Activity ▸
No output is needed beyond the number of lines in the listing that contain the word "multiple".

============================================================

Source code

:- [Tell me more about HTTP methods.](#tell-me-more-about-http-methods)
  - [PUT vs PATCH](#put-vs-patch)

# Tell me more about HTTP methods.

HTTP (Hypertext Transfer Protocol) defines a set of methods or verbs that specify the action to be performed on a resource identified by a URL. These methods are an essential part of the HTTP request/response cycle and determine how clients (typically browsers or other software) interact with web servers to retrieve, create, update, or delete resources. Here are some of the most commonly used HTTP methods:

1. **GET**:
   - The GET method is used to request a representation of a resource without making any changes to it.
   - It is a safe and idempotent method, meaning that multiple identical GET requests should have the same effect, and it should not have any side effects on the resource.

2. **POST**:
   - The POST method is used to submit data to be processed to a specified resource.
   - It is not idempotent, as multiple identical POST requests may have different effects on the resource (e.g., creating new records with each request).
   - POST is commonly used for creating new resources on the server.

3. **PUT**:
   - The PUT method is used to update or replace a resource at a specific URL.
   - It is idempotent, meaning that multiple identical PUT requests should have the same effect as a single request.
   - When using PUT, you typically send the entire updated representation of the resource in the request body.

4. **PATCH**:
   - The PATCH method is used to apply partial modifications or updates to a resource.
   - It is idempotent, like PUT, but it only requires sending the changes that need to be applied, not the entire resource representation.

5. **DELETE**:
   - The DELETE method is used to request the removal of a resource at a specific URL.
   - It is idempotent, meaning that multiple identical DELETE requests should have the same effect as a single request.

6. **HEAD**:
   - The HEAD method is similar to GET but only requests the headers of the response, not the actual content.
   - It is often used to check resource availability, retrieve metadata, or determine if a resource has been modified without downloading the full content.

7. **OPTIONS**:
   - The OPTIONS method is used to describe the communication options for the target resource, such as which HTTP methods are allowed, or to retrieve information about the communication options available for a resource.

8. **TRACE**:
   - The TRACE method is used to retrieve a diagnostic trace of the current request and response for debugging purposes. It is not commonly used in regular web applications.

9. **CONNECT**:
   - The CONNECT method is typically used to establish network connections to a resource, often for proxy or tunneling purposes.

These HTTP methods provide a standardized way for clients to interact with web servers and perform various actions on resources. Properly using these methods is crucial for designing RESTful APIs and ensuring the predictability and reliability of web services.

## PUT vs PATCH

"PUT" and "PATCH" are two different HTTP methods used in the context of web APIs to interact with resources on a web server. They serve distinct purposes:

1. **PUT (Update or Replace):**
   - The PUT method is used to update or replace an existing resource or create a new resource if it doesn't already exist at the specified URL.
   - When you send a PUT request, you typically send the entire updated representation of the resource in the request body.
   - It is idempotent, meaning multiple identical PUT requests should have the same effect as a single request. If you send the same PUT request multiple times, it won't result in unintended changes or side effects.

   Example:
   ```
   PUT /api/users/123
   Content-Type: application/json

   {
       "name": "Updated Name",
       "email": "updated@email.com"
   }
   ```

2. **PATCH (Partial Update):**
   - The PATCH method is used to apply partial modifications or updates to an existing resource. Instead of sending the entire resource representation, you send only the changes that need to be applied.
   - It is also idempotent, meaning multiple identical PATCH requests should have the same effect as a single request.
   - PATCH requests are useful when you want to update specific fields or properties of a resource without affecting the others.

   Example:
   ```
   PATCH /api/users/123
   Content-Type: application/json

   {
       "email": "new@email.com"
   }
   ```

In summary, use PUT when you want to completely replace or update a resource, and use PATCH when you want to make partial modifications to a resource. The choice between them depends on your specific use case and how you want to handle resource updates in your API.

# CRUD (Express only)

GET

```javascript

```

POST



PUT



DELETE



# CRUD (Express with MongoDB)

============================================================

Solution to the exercise ▸
6